No es que le falte «interés», es que le sobra desconfianza. Podemos tratar de despertar el gusto por algo en nuestros jóvenes, podemos tratar de exponerlos a diversas experiencias con el fin de ayudarles a encontrar su camino, pero lo que no podemos hacer es estar eternamente motivando su motivación para conseguir una conducta o respuesta adecuada. La motivación se educa y se dirige hacia la autonomía y la autorregulación. Llegado el momento, todos debemos tomar nuestras propias decisiones.
Otro aspecto olvidado es el componente emocional. Emoción y motivación son procesos inseparables: toda meta tiene una carga afectiva, porque perseguir algo implica invertir energía emocional. Por eso, cuando hay ansiedad, miedo o apatía, la motivación se erosiona. El alumnado no necesita solo incentivos, necesita seguridad, confianza y sentido, en definitiva, comprensión y refuerzo. De ahí la importancia de climas escolares positivos y relaciones significativas entre docentes y estudiantes. No hay aprendizaje profundo sin vínculo emocional.
La buena motivación, la que realmente transforma, es autodeterminada tal y como nos indicaban Deci & Ryan.

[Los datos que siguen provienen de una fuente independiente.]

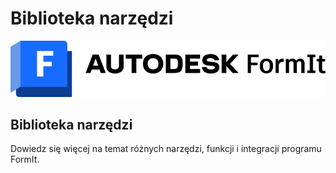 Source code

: # Biblioteka narzędzi

![](<../.gitbook/assets/formit intro hero image.png>)

## Biblioteka narzędzi

Dowiedz się więcej na temat różnych narzędzi, funkcji i integracji programu FormIt.
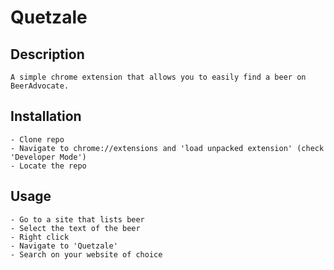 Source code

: # Quetzale


Description
-----------

    A simple chrome extension that allows you to easily find a beer on BeerAdvocate.


Installation
-----------

    - Clone repo
    - Navigate to chrome://extensions and 'load unpacked extension' (check 'Developer Mode')
    - Locate the repo

Usage
-----------

    - Go to a site that lists beer
    - Select the text of the beer
    - Right click
    - Navigate to 'Quetzale'
    - Search on your website of choice
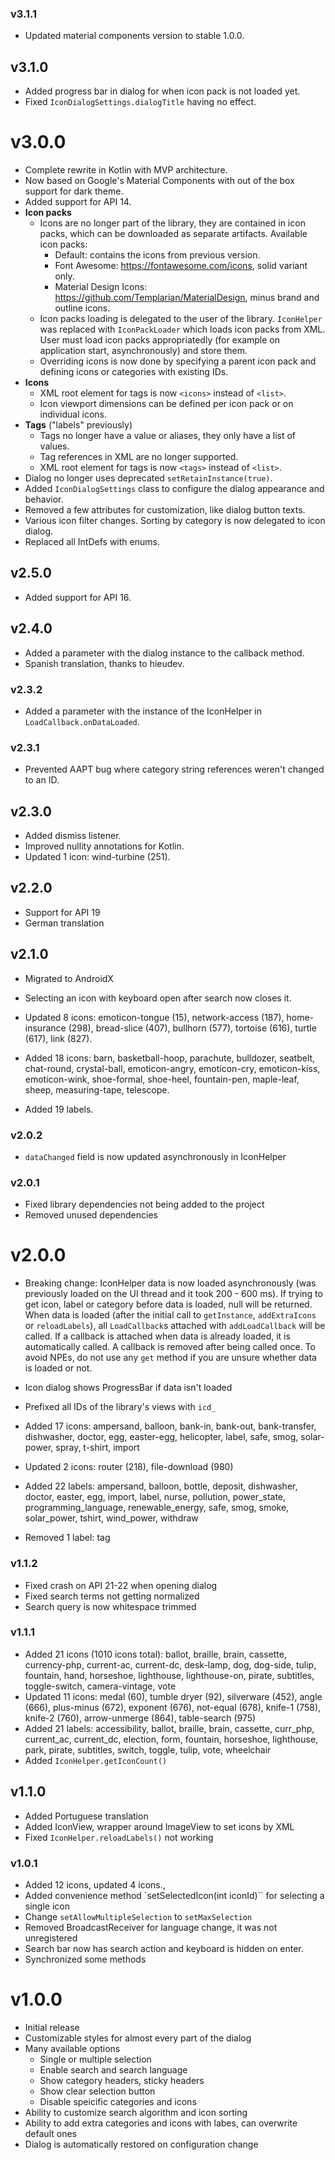 ### v3.1.1
- Updated material components version to stable 1.0.0.

## v3.1.0
- Added progress bar in dialog for when icon pack is not loaded yet.
- Fixed `IconDialogSettings.dialogTitle` having no effect.

# v3.0.0
- Complete rewrite in Kotlin with MVP architecture.
- Now based on Google's Material Components with out of the box support for dark theme.
- Added support for API 14.
- **Icon packs**
    - Icons are no longer part of the library, they are contained in icon packs, which can
    be downloaded as separate artifacts. Available icon packs:
        - Default: contains the icons from previous version.
        - Font Awesome: https://fontawesome.com/icons, solid variant only.
        - Material Design Icons: https://github.com/Templarian/MaterialDesign, minus brand and outline icons.
    - Icon packs loading is delegated to the user of the library. `IconHelper` was replaced
    with `IconPackLoader` which loads icon packs from XML. User must load icon packs
    appropriatedly (for example on application start, asynchronously) and store them.
    - Overriding icons is now done by specifying a parent icon pack and defining
    icons or categories with existing IDs.
- **Icons**
    - XML root element for tags is now `<icons>` instead of `<list>`.
    - Icon viewport dimensions can be defined per icon pack or on individual icons.
- **Tags** ("labels" previously)
    - Tags no longer have a value or aliases, they only have a list of values.
    - Tag references in XML are no longer supported.
    - XML root element for tags is now `<tags>` instead of `<list>`.
- Dialog no longer uses deprecated `setRetainInstance(true)`.
- Added `IconDialogSettings` class to configure the dialog appearance and behavior.
- Removed a few attributes for customization, like dialog button texts.
- Various icon filter changes. Sorting by category is now delegated to icon dialog.
- Replaced all IntDefs with enums.

## v2.5.0
- Added support for API 16.

## v2.4.0
- Added a parameter with the dialog instance to the callback method.
- Spanish translation, thanks to hieudev.

### v2.3.2
- Added a parameter with the instance of the IconHelper in `LoadCallback.onDataLoaded`.

### v2.3.1
- Prevented AAPT bug where category string references weren't changed to an ID.

## v2.3.0
- Added dismiss listener.
- Improved nullity annotations for Kotlin.
- Updated 1 icon: wind-turbine (251).

## v2.2.0
- Support for API 19
- German translation

## v2.1.0
- Migrated to AndroidX
- Selecting an icon with keyboard open after search now closes it.

- Updated 8 icons: emoticon-tongue (15), network-access (187), home-insurance (298), bread-slice (407), bullhorn (577), tortoise (616), turtle (617), link (827).
- Added 18 icons: barn, basketball-hoop, parachute, bulldozer, seatbelt, chat-round, crystal-ball, emoticon-angry, emoticon-cry, emoticon-kiss, emoticon-wink, shoe-formal, shoe-heel, fountain-pen, maple-leaf, sheep, measuring-tape, telescope.
- Added 19 labels.

### v2.0.2
- `dataChanged` field is now updated asynchronously in IconHelper

### v2.0.1
- Fixed library dependencies not being added to the project
- Removed unused dependencies

# v2.0.0
- Breaking change: IconHelper data is now loaded asynchronously (was previously loaded on the UI thread and it took 200 - 600 ms). If trying to get icon, label or category before data is loaded, null will be returned.
When data is loaded (after the initial call to `getInstance`, `addExtraIcons` or `reloadLabels`), all `LoadCallback`s attached with `addLoadCallback` will be called. If a callback is attached when data is already loaded, it is automatically called. A callback is removed after being called once. To avoid NPEs, do not use any `get` method if you are unsure whether data is loaded or not.
- Icon dialog shows ProgressBar if data isn't loaded
- Prefixed all IDs of the library's views with `icd_`

- Added 17 icons: ampersand, balloon, bank-in, bank-out, bank-transfer, dishwasher, doctor, egg, easter-egg, helicopter, label, safe, smog, solar-power, spray, t-shirt, import
- Updated 2 icons: router (218), file-download (980)
- Added 22 labels: ampersand, balloon, bottle, deposit, dishwasher, doctor, easter, egg, import, label, nurse, pollution, power_state, programming_language, renewable_energy, safe, smog, smoke, solar_power, tshirt, wind_power, withdraw
- Removed 1 label: tag

### v1.1.2
- Fixed crash on API 21-22 when opening dialog
- Fixed search terms not getting normalized
- Search query is now whitespace trimmed

### v1.1.1
- Added 21 icons (1010 icons total): ballot, braille, brain, cassette, currency-php, current-ac, current-dc, desk-lamp, dog, dog-side, tulip, fountain, hand, horseshoe, lighthouse, lighthouse-on, pirate, subtitles, toggle-switch, camera-vintage, vote
- Updated 11 icons: medal (60), tumble dryer (92), silverware (452), angle (666), plus-minus (672), exponent (676), not-equal (678), knife-1 (758), knife-2 (760), arrow-unmerge (864), table-search (975)
- Added 21 labels: accessibility, ballot, braille, brain, cassette, curr_php, current_ac, current_dc, election, form, fountain, horseshoe, lighthouse, park, pirate, subtitles, switch, toggle, tulip, vote, wheelchair
- Added `IconHelper.getIconCount()`

## v1.1.0
- Added Portuguese translation
- Added IconView, wrapper around ImageView to set icons by XML
- Fixed `IconHelper.reloadLabels()` not working

### v1.0.1
- Added 12 icons, updated 4 icons.,
- Added convenience method `setSelectedIcon(int iconId)`` for selecting a single icon
- Change `setAllowMultipleSelection` to `setMaxSelection`
- Removed BroadcastReceiver for language change, it was not unregistered
- Search bar now has search action and keyboard is hidden on enter.
- Synchronized some methods

# v1.0.0
- Initial release
- Customizable styles for almost every part of the dialog
- Many available options
  - Single or multiple selection
  - Enable search and search language
  - Show category headers, sticky headers
  - Show clear selection button
  - Disable speicific categories and icons
- Ability to customize search algorithm and icon sorting
- Ability to add extra categories and icons with labes, can overwrite default ones
- Dialog is automatically restored on configuration change
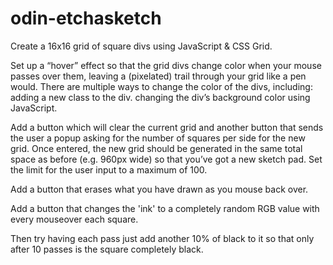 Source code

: # odin-etchasketch

Create a 16x16 grid of square divs using JavaScript & CSS Grid.

Set up a “hover” effect so that the grid divs change color when your mouse passes over them, leaving a (pixelated) trail through your grid like a pen would.
There are multiple ways to change the color of the divs, including:
    adding a new class to the div.
    changing the div’s background color using JavaScript.


Add a button which will clear the current grid and another button that sends the user a popup asking for the number of squares per side for the new grid. Once entered, the new grid should be generated in the same total space as before (e.g. 960px wide) so that you’ve got a new sketch pad. Set the limit for the user input to a maximum of 100. 

Add a button that erases what you have drawn as you mouse back over.

Add a button that changes the 'ink' to a completely random RGB value with every mouseover each square. 

Then try having each pass just add another 10% of black to it so that only after 10 passes is the square completely black. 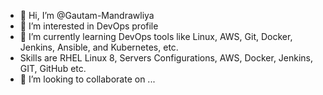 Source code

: - 👋 Hi, I’m @Gautam-Mandrawliya
- 👀 I’m interested in DevOps profile
- 🌱 I’m currently learning DevOps tools like Linux, AWS, Git, Docker, Jenkins, Ansible, and Kubernetes, etc.
- Skills are RHEL Linux 8, Servers Configurations, AWS, Docker, Jenkins, GIT, GitHub etc.
- 💞️ I’m looking to collaborate on ...

<!---
Gautam-Mandrawliya/Gautam-Mandrawliya is a ✨ special ✨ repository because its `README.md` (this file) appears on your GitHub profile.
You can click the Preview link to take a look at your changes.
--->
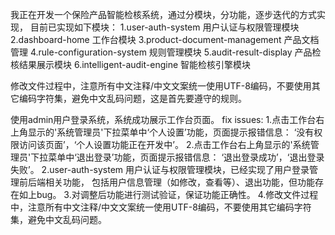 我正在开发一个保险产品智能检核系统，通过分模块，分功能，逐步迭代的方式实现，
目前已实现如下模块：
1.user-auth-system 用户认证与权限管理模块
2.dashboard-home 工作台模块
3.product-document-management 产品文档管理
4.rule-configuration-system 规则管理模块
5.audit-result-display 产品检核结果展示模块
6.intelligent-audit-engine 智能检核引擎模块

修改文件过程中，注意所有中文注释/中文文案统一使用UTF-8编码，不要使用其它编码字符集，避免中文乱码问题，这是首先要遵守的规则。

使用admin用户登录系统，系统成功展示工作台页面。
fix issues:
1.点击工作台右上角显示的'系统管理员'下拉菜单中‘个人设置’功能，页面提示报错信息：
‘没有权限访问该页面’，‘个人设置功能正在开发中’。
2.点击工作台右上角显示的'系统管理员'下拉菜单中‘退出登录’功能，页面提示报错信息：
‘退出登录成功’，‘退出登录失败’。
2.user-auth-system 用户认证与权限管理模块，已经实现了用户登录管理前后端相关功能，
包括用户信息管理（如修改，查看等）、退出功能，但功能存在如上bug。
3.对调整后功能进行测试验证，保证功能正确性。
4.修改文件过程中，注意所有中文注释/中文文案统一使用UTF-8编码，不要使用其它编码字符集，避免中文乱码问题。
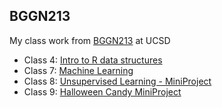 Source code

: ## BGGN213 
My class work from [BGGN213](https://bioboot.github.io/bggn213_F23/) at UCSD  

- Class 4: [Intro to R data structures](https://github.com/jobau611/bggn213_github/blob/main/class4/JBautista_class4.pdf)
- Class 7: [Machine Learning]()
- Class 8: [Unsupervised Learning - MiniProject]()
- Class 9: [Halloween Candy MiniProject]()

  
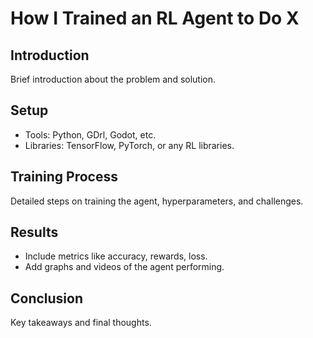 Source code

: # How I Trained an RL Agent to Do X

## Introduction
Brief introduction about the problem and solution.

## Setup
- Tools: Python, GDrl, Godot, etc.
- Libraries: TensorFlow, PyTorch, or any RL libraries.

## Training Process
Detailed steps on training the agent, hyperparameters, and challenges.

## Results
- Include metrics like accuracy, rewards, loss.
- Add graphs and videos of the agent performing.

## Conclusion
Key takeaways and final thoughts.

Es la que nace de la sensación de competencia, de autonomía y de pertenencia. No responde a premios ni amenazas, sino al deseo de superarse, de mejorar, de conectar con algo más grande. Debemos tener claro que no toda motivación es positiva, que también existe esa connotación negativa que nos empuja hacia la evitación y que entender la vida en clave de premio o castigo nos aleja del sano ejercicio de revisión introspectiva, de nuestro ser, de quienes somos y no de qué somos. Por eso no podemos hablar de motivar sin hablar de metas deseadas, pero reales, de autoestima, de gestión emocional, de cultura del esfuerzo y del papel del adulto como guía, no como animador.
Si queremos motivar, empecemos por motivarnos. Volvamos a preguntarnos qué sentido tiene enseñar, qué tipo de personas queremos formar y qué valores sostienen nuestra práctica. Porque solo quien tiene una meta clara puede inspirar metas en otros. Y porque la motivación auténtica, la que perdura, la que marca el camino, no es cuestión de espectáculo, de luces y artificios. La motivación es una cuestión de educación y, por tanto, educable y educada.